* _About this exercise_:
The data must be copied over exactly and in full.

(Plain-text document sources)

#####

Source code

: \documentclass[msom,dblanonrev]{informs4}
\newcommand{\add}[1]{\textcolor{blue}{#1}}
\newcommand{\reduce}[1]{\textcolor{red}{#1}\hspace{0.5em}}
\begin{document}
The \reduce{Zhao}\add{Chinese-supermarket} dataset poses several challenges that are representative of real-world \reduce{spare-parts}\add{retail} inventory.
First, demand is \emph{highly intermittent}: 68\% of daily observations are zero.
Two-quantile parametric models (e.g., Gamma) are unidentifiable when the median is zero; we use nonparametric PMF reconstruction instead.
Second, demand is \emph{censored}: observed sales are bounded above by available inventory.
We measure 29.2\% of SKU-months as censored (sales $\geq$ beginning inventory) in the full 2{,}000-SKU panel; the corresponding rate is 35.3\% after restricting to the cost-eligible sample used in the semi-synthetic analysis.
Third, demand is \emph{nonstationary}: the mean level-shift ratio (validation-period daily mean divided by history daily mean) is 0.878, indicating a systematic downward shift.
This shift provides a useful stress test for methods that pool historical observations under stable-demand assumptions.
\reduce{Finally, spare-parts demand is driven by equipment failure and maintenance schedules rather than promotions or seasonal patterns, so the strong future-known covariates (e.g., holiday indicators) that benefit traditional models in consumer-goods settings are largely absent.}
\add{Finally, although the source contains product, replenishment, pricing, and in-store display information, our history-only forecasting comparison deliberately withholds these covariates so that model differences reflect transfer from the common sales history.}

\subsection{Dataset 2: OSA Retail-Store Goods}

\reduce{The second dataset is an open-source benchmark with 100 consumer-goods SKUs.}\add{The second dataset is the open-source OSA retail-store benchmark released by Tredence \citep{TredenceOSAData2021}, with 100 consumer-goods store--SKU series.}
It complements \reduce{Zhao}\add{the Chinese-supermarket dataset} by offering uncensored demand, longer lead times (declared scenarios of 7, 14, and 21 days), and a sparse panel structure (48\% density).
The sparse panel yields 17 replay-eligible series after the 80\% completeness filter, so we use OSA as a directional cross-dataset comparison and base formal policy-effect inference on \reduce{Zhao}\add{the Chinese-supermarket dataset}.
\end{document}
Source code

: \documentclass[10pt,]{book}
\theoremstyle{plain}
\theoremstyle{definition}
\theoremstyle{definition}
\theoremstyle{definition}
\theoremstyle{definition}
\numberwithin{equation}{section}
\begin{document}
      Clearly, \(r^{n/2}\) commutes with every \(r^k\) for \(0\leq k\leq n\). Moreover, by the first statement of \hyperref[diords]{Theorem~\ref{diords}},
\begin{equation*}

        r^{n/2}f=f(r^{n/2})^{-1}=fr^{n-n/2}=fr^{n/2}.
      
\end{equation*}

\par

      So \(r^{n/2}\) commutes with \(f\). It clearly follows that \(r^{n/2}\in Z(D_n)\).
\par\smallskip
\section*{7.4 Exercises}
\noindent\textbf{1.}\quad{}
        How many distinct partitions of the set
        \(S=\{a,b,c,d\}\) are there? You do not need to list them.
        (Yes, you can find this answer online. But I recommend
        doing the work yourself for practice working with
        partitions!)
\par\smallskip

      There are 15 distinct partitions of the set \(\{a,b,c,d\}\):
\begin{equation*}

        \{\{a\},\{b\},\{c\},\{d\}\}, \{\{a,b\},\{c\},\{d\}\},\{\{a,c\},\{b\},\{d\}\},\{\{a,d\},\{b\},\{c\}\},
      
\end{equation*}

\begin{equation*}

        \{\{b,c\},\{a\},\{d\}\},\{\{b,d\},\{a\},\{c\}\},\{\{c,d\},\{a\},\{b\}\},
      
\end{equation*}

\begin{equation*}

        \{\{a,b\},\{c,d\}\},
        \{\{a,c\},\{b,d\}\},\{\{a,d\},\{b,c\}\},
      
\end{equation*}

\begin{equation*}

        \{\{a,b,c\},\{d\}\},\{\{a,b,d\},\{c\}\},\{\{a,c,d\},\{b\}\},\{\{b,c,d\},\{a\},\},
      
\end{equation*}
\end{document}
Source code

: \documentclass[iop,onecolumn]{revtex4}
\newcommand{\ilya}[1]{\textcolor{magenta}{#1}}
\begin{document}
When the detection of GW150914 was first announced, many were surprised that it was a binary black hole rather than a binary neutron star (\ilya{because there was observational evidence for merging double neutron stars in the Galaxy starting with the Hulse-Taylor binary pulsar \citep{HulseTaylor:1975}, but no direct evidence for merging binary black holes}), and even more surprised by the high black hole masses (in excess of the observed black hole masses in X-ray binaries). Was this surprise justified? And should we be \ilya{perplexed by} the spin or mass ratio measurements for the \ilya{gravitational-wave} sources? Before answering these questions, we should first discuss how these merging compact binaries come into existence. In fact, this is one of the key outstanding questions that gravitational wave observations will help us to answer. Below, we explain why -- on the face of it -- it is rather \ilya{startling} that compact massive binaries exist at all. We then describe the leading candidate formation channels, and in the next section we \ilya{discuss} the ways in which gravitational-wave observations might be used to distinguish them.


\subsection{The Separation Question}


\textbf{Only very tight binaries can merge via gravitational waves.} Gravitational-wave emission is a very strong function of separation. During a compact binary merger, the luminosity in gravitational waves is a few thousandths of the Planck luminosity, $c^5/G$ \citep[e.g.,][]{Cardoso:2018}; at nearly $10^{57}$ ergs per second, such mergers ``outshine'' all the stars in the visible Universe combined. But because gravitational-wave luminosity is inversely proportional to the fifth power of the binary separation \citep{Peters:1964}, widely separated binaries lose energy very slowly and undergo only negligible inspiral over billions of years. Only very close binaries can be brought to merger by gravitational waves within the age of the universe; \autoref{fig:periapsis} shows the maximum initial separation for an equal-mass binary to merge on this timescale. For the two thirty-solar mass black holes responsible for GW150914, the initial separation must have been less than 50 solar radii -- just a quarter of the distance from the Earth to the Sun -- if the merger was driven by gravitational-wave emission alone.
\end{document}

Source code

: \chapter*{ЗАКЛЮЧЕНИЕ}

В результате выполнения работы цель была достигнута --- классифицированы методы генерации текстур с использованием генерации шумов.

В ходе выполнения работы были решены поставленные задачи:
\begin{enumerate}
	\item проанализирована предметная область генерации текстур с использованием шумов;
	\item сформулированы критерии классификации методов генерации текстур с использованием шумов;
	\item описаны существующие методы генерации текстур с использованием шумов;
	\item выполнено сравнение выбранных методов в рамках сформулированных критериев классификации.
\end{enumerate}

#####

* _Answer space_:
Source code

: \documentclass[msom,dblanonrev]{informs4}
\newcommand{\add}[1]{\textcolor{blue}{#1}}
\newcommand{\reduce}[1]{\textcolor{red}{#1}\hspace{0.5em}}
\begin{document}
The \reduce{Zhao}\add{Chinese-supermarket} dataset poses several challenges that are representative of real-world \reduce{spare-parts}\add{retail} inventory.
First, demand is \emph{highly intermittent}: 68\% of daily observations are zero.
Two-quantile parametric models (e.g., Gamma) are unidentifiable when the median is zero; we use nonparametric PMF reconstruction instead.
Second, demand is \emph{censored}: observed sales are bounded above by available inventory.
We measure 29.2\% of SKU-months as censored (sales $\geq$ beginning inventory) in the full 2{,}000-SKU panel; the corresponding rate is 35.3\% after restricting to the cost-eligible sample used in the semi-synthetic analysis.
Third, demand is \emph{nonstationary}: the mean level-shift ratio (validation-period daily mean divided by history daily mean) is 0.878, indicating a systematic downward shift.
This shift provides a useful stress test for methods that pool historical observations under stable-demand assumptions.
\reduce{Finally, spare-parts demand is driven by equipment failure and maintenance schedules rather than promotions or seasonal patterns, so the strong future-known covariates (e.g., holiday indicators) that benefit traditional models in consumer-goods settings are largely absent.}
\add{Finally, although the source contains product, replenishment, pricing, and in-store display information, our history-only forecasting comparison deliberately withholds these covariates so that model differences reflect transfer from the common sales history.}

\subsection{Dataset 2: OSA Retail-Store Goods}

\reduce{The second dataset is an open-source benchmark with 100 consumer-goods SKUs.}\add{The second dataset is the open-source OSA retail-store benchmark released by Tredence \citep{TredenceOSAData2021}, with 100 consumer-goods store--SKU series.}
It complements \reduce{Zhao}\add{the Chinese-supermarket dataset} by offering uncensored demand, longer lead times (declared scenarios of 7, 14, and 21 days), and a sparse panel structure (48\% density).
The sparse panel yields 17 replay-eligible series after the 80\% completeness filter, so we use OSA as a directional cross-dataset comparison and base formal policy-effect inference on \reduce{Zhao}\add{the Chinese-supermarket dataset}.
\end{document}
Source code

: \documentclass[10pt,]{book}
\theoremstyle{plain}
\theoremstyle{definition}
\theoremstyle{definition}
\theoremstyle{definition}
\theoremstyle{definition}
\numberwithin{equation}{section}
\begin{document}
      Clearly, \(r^{n/2}\) commutes with every \(r^k\) for \(0\leq k\leq n\). Moreover, by the first statement of \hyperref[diords]{Theorem~\ref{diords}},
\begin{equation*}

        r^{n/2}f=f(r^{n/2})^{-1}=fr^{n-n/2}=fr^{n/2}.
      
\end{equation*}

\par

      So \(r^{n/2}\) commutes with \(f\). It clearly follows that \(r^{n/2}\in Z(D_n)\).
\par\smallskip
\section*{7.4 Exercises}
\noindent\textbf{1.}\quad{}
        How many distinct partitions of the set
        \(S=\{a,b,c,d\}\) are there? You do not need to list them.
        (Yes, you can find this answer online. But I recommend
        doing the work yourself for practice working with
        partitions!)
\par\smallskip

      There are 15 distinct partitions of the set \(\{a,b,c,d\}\):
\begin{equation*}

        \{\{a\},\{b\},\{c\},\{d\}\}, \{\{a,b\},\{c\},\{d\}\},\{\{a,c\},\{b\},\{d\}\},\{\{a,d\},\{b\},\{c\}\},
      
\end{equation*}

\begin{equation*}

        \{\{b,c\},\{a\},\{d\}\},\{\{b,d\},\{a\},\{c\}\},\{\{c,d\},\{a\},\{b\}\},
      
\end{equation*}

\begin{equation*}

        \{\{a,b\},\{c,d\}\},
        \{\{a,c\},\{b,d\}\},\{\{a,d\},\{b,c\}\},
      
\end{equation*}

\begin{equation*}

        \{\{a,b,c\},\{d\}\},\{\{a,b,d\},\{c\}\},\{\{a,c,d\},\{b\}\},\{\{b,c,d\},\{a\},\},
      
\end{equation*}
\end{document}
Source code

: \documentclass[iop,onecolumn]{revtex4}
\newcommand{\ilya}[1]{\textcolor{magenta}{#1}}
\begin{document}
When the detection of GW150914 was first announced, many were surprised that it was a binary black hole rather than a binary neutron star (\ilya{because there was observational evidence for merging double neutron stars in the Galaxy starting with the Hulse-Taylor binary pulsar \citep{HulseTaylor:1975}, but no direct evidence for merging binary black holes}), and even more surprised by the high black hole masses (in excess of the observed black hole masses in X-ray binaries). Was this surprise justified? And should we be \ilya{perplexed by} the spin or mass ratio measurements for the \ilya{gravitational-wave} sources? Before answering these questions, we should first discuss how these merging compact binaries come into existence. In fact, this is one of the key outstanding questions that gravitational wave observations will help us to answer. Below, we explain why -- on the face of it -- it is rather \ilya{startling} that compact massive binaries exist at all. We then describe the leading candidate formation channels, and in the next section we \ilya{discuss} the ways in which gravitational-wave observations might be used to distinguish them.


\subsection{The Separation Question}


\textbf{Only very tight binaries can merge via gravitational waves.} Gravitational-wave emission is a very strong function of separation. During a compact binary merger, the luminosity in gravitational waves is a few thousandths of the Planck luminosity, $c^5/G$ \citep[e.g.,][]{Cardoso:2018}; at nearly $10^{57}$ ergs per second, such mergers ``outshine'' all the stars in the visible Universe combined. But because gravitational-wave luminosity is inversely proportional to the fifth power of the binary separation \citep{Peters:1964}, widely separated binaries lose energy very slowly and undergo only negligible inspiral over billions of years. Only very close binaries can be brought to merger by gravitational waves within the age of the universe; \autoref{fig:periapsis} shows the maximum initial separation for an equal-mass binary to merge on this timescale. For the two thirty-solar mass black holes responsible for GW150914, the initial separation must have been less than 50 solar radii -- just a quarter of the distance from the Earth to the Sun -- if the merger was driven by gravitational-wave emission alone.
\end{document}

Source code

: \chapter*{ЗАКЛЮЧЕНИЕ}

В результате выполнения работы цель была достигнута --- классифицированы методы генерации текстур с использованием генерации шумов.

В ходе выполнения работы были решены поставленные задачи:
\begin{enumerate}
	\item проанализирована предметная область генерации текстур с использованием шумов;
	\item сформулированы критерии классификации методов генерации текстур с использованием шумов;
	\item описаны существующие методы генерации текстур с использованием шумов;
	\item выполнено сравнение выбранных методов в рамках сформулированных критериев классификации.
\end{enumerate}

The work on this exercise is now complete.